[[ Given data, beginning ]]
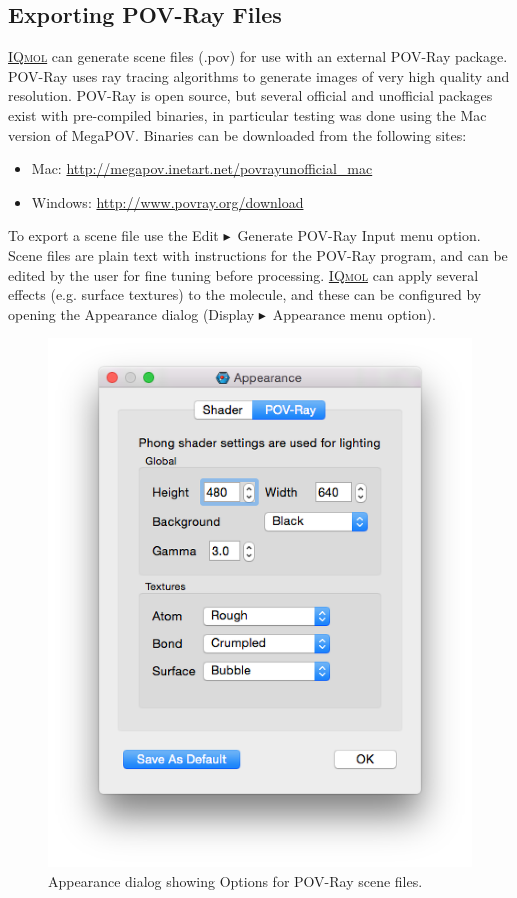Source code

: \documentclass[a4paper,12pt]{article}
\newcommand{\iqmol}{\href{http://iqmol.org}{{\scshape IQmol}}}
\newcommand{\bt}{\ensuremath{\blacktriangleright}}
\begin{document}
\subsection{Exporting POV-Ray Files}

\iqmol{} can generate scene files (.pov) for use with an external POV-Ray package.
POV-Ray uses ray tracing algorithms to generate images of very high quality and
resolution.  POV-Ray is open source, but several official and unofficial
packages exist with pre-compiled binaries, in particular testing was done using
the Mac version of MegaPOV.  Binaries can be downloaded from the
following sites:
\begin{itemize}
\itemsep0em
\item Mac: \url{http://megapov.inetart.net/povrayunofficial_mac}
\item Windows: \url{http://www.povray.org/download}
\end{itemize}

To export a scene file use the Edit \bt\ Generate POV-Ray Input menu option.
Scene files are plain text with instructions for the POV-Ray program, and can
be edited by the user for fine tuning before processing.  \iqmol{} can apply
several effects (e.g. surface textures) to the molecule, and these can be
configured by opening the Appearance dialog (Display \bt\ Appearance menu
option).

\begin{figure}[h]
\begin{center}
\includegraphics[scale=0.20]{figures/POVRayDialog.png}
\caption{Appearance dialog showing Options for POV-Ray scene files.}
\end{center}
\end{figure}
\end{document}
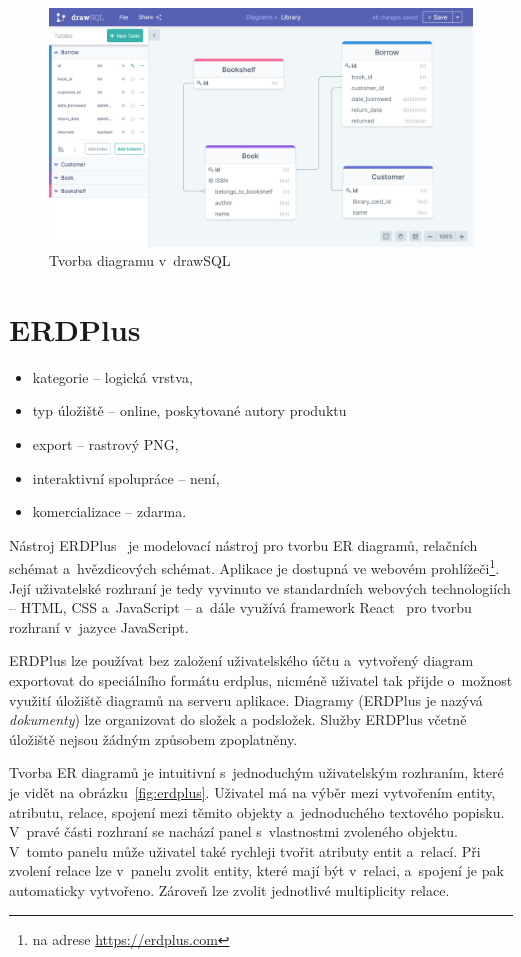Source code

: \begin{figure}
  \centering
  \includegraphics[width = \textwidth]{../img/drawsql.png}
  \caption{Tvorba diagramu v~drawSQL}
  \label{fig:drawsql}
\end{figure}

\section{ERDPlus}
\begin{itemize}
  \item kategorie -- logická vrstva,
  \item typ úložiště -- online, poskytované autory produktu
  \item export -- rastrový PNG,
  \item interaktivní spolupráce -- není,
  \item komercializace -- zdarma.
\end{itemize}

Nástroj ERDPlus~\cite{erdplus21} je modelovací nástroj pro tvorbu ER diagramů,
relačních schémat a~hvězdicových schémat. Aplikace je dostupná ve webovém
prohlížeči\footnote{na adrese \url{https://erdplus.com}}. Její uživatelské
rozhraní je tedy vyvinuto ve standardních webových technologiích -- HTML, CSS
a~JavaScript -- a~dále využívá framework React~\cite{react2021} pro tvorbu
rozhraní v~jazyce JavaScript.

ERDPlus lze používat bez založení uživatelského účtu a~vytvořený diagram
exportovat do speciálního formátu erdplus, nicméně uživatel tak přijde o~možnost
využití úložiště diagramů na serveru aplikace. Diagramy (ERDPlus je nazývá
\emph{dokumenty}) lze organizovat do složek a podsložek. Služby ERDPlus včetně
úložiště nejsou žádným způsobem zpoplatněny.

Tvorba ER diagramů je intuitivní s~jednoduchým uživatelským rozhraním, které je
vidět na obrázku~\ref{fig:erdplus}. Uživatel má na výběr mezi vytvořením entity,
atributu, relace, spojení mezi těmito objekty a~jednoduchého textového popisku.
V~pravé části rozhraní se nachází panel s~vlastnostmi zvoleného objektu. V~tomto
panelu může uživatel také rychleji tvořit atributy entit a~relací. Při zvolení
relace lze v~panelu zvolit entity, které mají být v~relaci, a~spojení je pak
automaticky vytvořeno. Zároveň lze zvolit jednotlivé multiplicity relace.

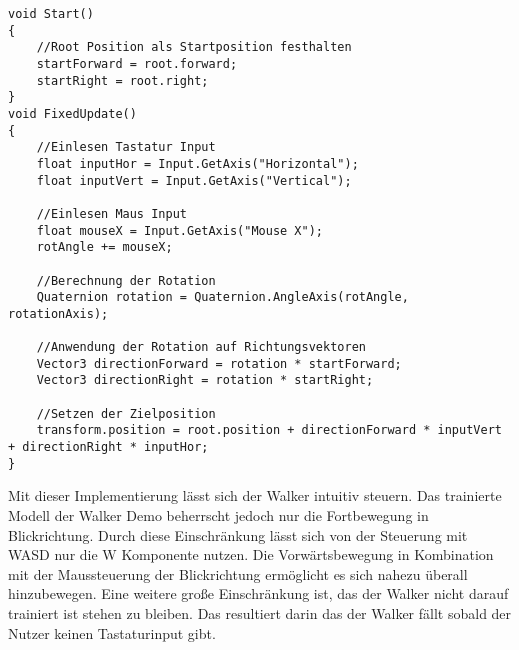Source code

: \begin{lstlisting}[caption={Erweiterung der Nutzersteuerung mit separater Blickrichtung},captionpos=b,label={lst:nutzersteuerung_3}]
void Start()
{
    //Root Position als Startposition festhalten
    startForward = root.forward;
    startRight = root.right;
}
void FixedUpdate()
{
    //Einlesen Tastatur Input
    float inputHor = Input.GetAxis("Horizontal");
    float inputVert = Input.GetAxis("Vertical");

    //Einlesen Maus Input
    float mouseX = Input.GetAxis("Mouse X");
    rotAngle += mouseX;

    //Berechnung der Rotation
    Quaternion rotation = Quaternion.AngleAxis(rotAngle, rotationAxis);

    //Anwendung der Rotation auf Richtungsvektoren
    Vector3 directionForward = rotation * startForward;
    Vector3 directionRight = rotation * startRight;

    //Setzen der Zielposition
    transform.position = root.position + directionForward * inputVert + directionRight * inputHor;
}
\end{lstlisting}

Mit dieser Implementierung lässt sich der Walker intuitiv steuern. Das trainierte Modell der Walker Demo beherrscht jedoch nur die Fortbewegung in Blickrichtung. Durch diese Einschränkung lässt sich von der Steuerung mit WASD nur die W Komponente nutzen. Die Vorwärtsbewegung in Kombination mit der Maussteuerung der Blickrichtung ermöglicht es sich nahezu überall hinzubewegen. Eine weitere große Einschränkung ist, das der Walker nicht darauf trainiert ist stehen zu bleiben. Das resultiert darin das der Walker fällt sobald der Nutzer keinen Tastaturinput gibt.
[[ Given data, end ]]
◆ **Required work**: Pick out and copy the lines of the entries that hold the string "label".

◆ **Output for this task**:
  \label{fig:drawsql}
: \begin{lstlisting}[caption={Erweiterung der Nutzersteuerung mit separater Blickrichtung},captionpos=b,label={lst:nutzersteuerung_3}]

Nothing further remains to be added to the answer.